Start of LISTED ENTRIES

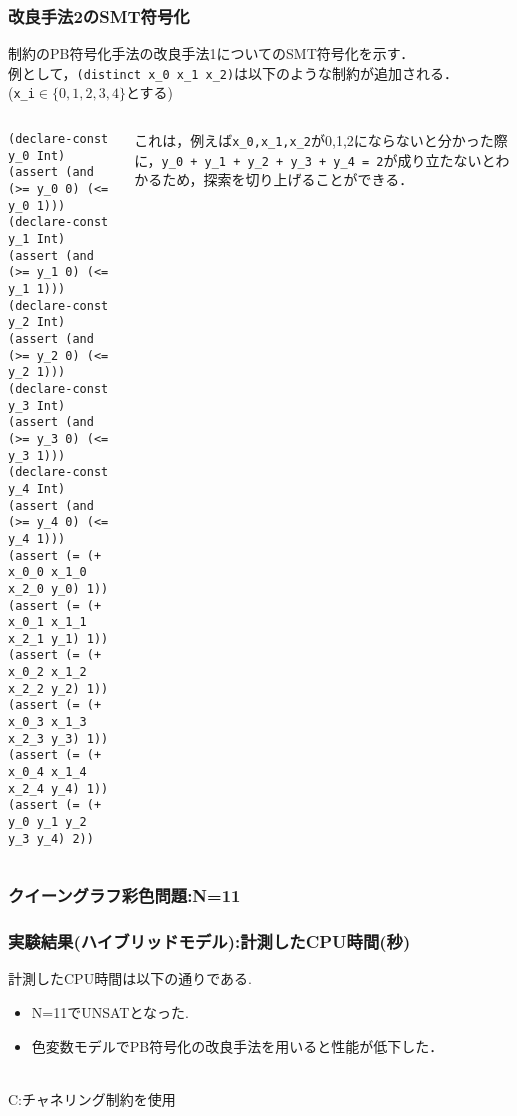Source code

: \begin{frame}[fragile]\footnotesize
    \frametitle{改良手法2のSMT符号化}
    \distinct 制約のPB符号化手法の改良手法1についてのSMT符号化を示す．\\
    例として，\verb|(distinct x_0 x_1 x_2)|は以下のような制約が追加される．\\
    (\verb|x_i|$\in \{0,1,2,3,4\}$とする)

    \begin{columns}
        \begin{column}{0.5\textwidth}
            \begin{exampleblock}{}\scriptsize
\begin{verbatim}
(declare-const y_0 Int)
(assert (and (>= y_0 0) (<= y_0 1)))
(declare-const y_1 Int)
(assert (and (>= y_1 0) (<= y_1 1)))
(declare-const y_2 Int)
(assert (and (>= y_2 0) (<= y_2 1)))
(declare-const y_3 Int)
(assert (and (>= y_3 0) (<= y_3 1)))
(declare-const y_4 Int)
(assert (and (>= y_4 0) (<= y_4 1)))
(assert (= (+ x_0_0 x_1_0 x_2_0 y_0) 1))
(assert (= (+ x_0_1 x_1_1 x_2_1 y_1) 1))
(assert (= (+ x_0_2 x_1_2 x_2_2 y_2) 1))
(assert (= (+ x_0_3 x_1_3 x_2_3 y_3) 1))
(assert (= (+ x_0_4 x_1_4 x_2_4 y_4) 1))
(assert (= (+ y_0 y_1 y_2 y_3 y_4) 2))
\end{verbatim}
            \end{exampleblock}
        \end{column}
        \begin{column}{0.5\textwidth}\scriptsize
            これは，例えば\verb|x_0,x_1,x_2|が0,1,2にならないと分かった際に，\verb|y_0 + y_1 + y_2 + y_3 + y_4 = 2|が成り立たないとわかるため，探索を切り上げることができる．
        \end{column}
    \end{columns}

\end{frame}

\begin{frame}
    \frametitle{クイーングラフ彩色問題:N=11}
    
\end{frame}


\begin{frame}
    \frametitle{実験結果(ハイブリッドモデル):計測したCPU時間(秒)}
    計測したCPU時間は以下の通りである.
    \begin{block}{}
        {\tiny  }
    \end{block}
    \begin{itemize}
        \item N=11でUNSATとなった.
        \item 色変数モデルでPB符号化の改良手法を用いると性能が低下した．
    \end{itemize}
    \\
    {\footnotesize C:チャネリング制約を使用}\\
\end{frame}





\backupend

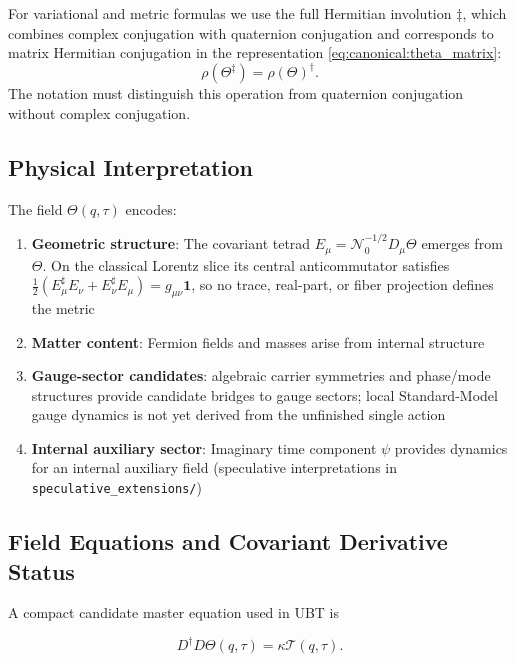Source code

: For variational and metric formulas we use the full Hermitian involution
$\ddagger$, which combines complex conjugation with quaternion conjugation and
corresponds to matrix Hermitian conjugation in the representation
\eqref{eq:canonical:theta_matrix}:
\begin{equation}
  \rho(\Theta^\ddagger)=\rho(\Theta)^\dagger.
\end{equation}
The notation must distinguish this operation from quaternion conjugation without
complex conjugation.

\subsection{Physical Interpretation}

The field $\Theta(q,\tau)$ encodes:

\begin{enumerate}
    \item \textbf{Geometric structure}: The covariant tetrad $E_\mu=\mathcal N_0^{-1/2}D_\mu\Theta$ emerges from $\Theta$.  On the classical Lorentz slice its central anticommutator satisfies $\tfrac12(E_\mu^\sharp E_\nu+E_\nu^\sharp E_\mu)=g_{\mu\nu}\mathbf1$, so no trace, real-part, or fiber projection defines the metric
    
    \item \textbf{Matter content}: Fermion fields and masses arise from internal structure
    
    \item \textbf{Gauge-sector candidates}: algebraic carrier symmetries and phase/mode structures provide candidate bridges to gauge sectors; local Standard-Model gauge dynamics is not yet derived from the unfinished single action
    
    \item \textbf{Internal auxiliary sector}: Imaginary time component $\psi$ provides dynamics for an internal auxiliary field (speculative interpretations in \texttt{speculative\_extensions/})
\end{enumerate}

\subsection{Field Equations and Covariant Derivative Status}

A compact candidate master equation used in UBT is

\begin{equation}
\label{eq:canonical:theta_equation}
D^\dagger D\Theta(q,\tau)=\kappa\mathcal T(q,\tau).
\end{equation}

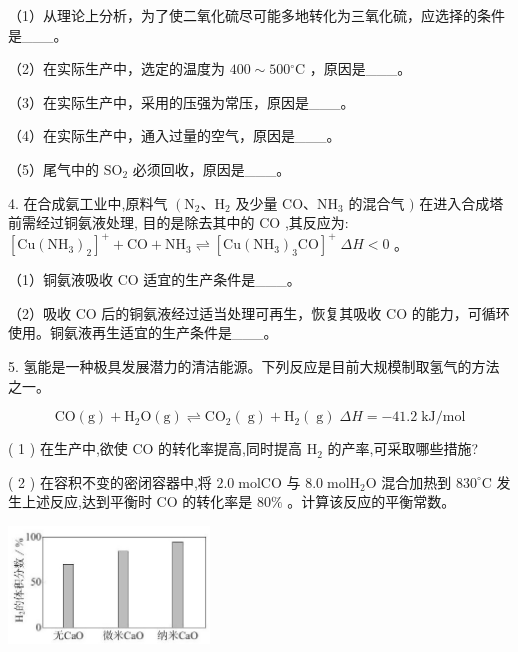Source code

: \documentclass[10pt]{article}
\begin{document}
（1）从理论上分析，为了使二氧化硫尽可能多地转化为三氧化硫，应选择的条件是\_\_\_。

（2）在实际生产中，选定的温度为 \({400} \sim {500}{}^{ \circ }\mathrm{C}\) ，原因是\_\_\_。

（3）在实际生产中，采用的压强为常压，原因是\_\_\_。

（4）在实际生产中，通入过量的空气，原因是\_\_\_。

（5）尾气中的 \({\mathrm{{SO}}}_{2}\) 必须回收，原因是\_\_\_。

4. 在合成氨工业中,原料气 \(\left( {{\mathrm{N}}_{2}\text{、}{\mathrm{H}}_{2}}\right.\) 及少量 \(\mathrm{{CO}}\text{、}{\mathrm{{NH}}}_{3}\) 的混合气 \()\) 在进入合成塔前需经过铜氨液处理, 目的是除去其中的 \(\mathrm{{CO}}\) ,其反应为: \({\left\lbrack \mathrm{{Cu}}{\left( {\mathrm{{NH}}}_{3}\right) }_{2}\right\rbrack }^{ + } + \mathrm{{CO}} + {\mathrm{{NH}}}_{3} \rightleftharpoons {\left\lbrack \mathrm{{Cu}}{\left( {\mathrm{{NH}}}_{3}\right) }_{3}\mathrm{{CO}}\right\rbrack }^{ + }\;{\Delta H} < 0\) 。

（1）铜氨液吸收 \(\mathrm{{CO}}\) 适宜的生产条件是\_\_\_。

（2）吸收 \(\mathrm{{CO}}\) 后的铜氨液经过适当处理可再生，恢复其吸收 \(\mathrm{{CO}}\) 的能力，可循环使用。铜氨液再生适宜的生产条件是\_\_\_。

5. 氢能是一种极具发展潜力的清洁能源。下列反应是目前大规模制取氢气的方法之一。

\[
\mathrm{{CO}}\left( \mathrm{g}\right) + {\mathrm{H}}_{2}\mathrm{O}\left( \mathrm{g}\right) \rightleftharpoons {\mathrm{{CO}}}_{2}\left( \mathrm{\;g}\right) + {\mathrm{H}}_{2}\left( \mathrm{\;g}\right) \;{\Delta H} = - {41.2}\mathrm{\;{kJ}}/\mathrm{{mol}}
\]

( 1 ) 在生产中,欲使 \(\mathrm{{CO}}\) 的转化率提高,同时提高 \({\mathrm{H}}_{2}\) 的产率,可采取哪些措施?

( 2 ) 在容积不变的密闭容器中,将 \({2.0}\mathrm{\;{mol}}\mathrm{{CO}}\) 与 \({8.0}\mathrm{\;{mol}}{\mathrm{H}}_{2}\mathrm{O}\) 混合加热到 \({830}^{ \circ }\mathrm{C}\) 发生上述反应,达到平衡时 \(\mathrm{{CO}}\) 的转化率是 \({80}\%\) 。计算该反应的平衡常数。

\begin{center}
\includegraphics[max width=0.4\textwidth]{images/0190da9d-8bfd-732f-bc2c-0b21d0f13b91_56_797676.jpg}
\end{center}
\end{document}

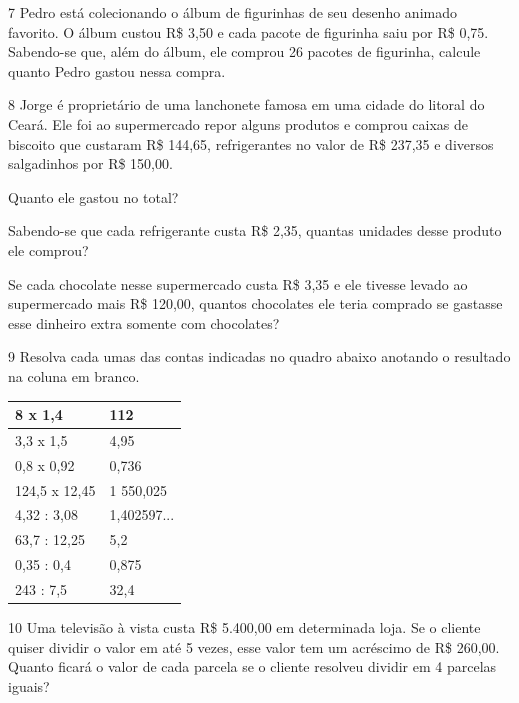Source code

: \num{7} Pedro está colecionando o álbum de figurinhas de seu desenho
animado favorito. O álbum custou R\$ 3,50 e cada pacote de figurinha
saiu por R\$ 0,75. Sabendo-se que, além do álbum, ele comprou 26 pacotes
de figurinha, calcule quanto Pedro gastou nessa compra.

\bigskip
\bigskip
\bigskip

\pagebreak
\num{8} Jorge é proprietário de uma lanchonete famosa em uma cidade do
litoral do Ceará. Ele foi ao supermercado repor alguns produtos e
comprou caixas de biscoito que custaram R\$ 144,65, refrigerantes no
valor de R\$ 237,35 e diversos salgadinhos por R\$ 150,00.

\begin{escolha}
\item
  Quanto ele gastou no total?

\bigskip

\item
  Sabendo-se que cada refrigerante custa R\$ 2,35, quantas unidades
  desse produto ele comprou?

\bigskip

\item
  Se cada chocolate nesse supermercado custa R\$ 3,35 e ele tivesse
  levado ao supermercado mais R\$ 120,00, quantos chocolates ele teria
  comprado se gastasse esse dinheiro extra somente com chocolates?

\bigskip
\end{escolha}


\num{9} Resolva cada umas das contas indicadas no quadro abaixo anotando o
resultado na coluna em branco.

\begin{longtable}[]{@{}ll@{}}
\toprule
8 x 1,4 & 112\tabularnewline
\midrule
\endhead
3,3 x 1,5 & 4,95\tabularnewline
0,8 x 0,92 & 0,736\tabularnewline
124,5 x 12,45 & 1 550,025\tabularnewline
4,32 : 3,08 & 1,402597...\tabularnewline
63,7 : 12,25 & 5,2\tabularnewline
0,35 : 0,4 & 0,875\tabularnewline
243 : 7,5 & 32,4\tabularnewline
\bottomrule
\end{longtable}

\num{10} Uma televisão à vista custa R\$ 5.400,00 em determinada loja.
Se o cliente quiser dividir o valor em até 5 vezes, esse valor tem um
acréscimo de R\$ 260,00. Quanto ficará o valor de cada parcela se o
cliente resolveu dividir em 4 parcelas iguais?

End of LISTED ENTRIES

» WHAT THE TASK ASKS
For the word "Hermitian", go through the records and show each line that carries it.

» EXERCISE SOLUTION
: For variational and metric formulas we use the full Hermitian involution
corresponds to matrix Hermitian conjugation in the representation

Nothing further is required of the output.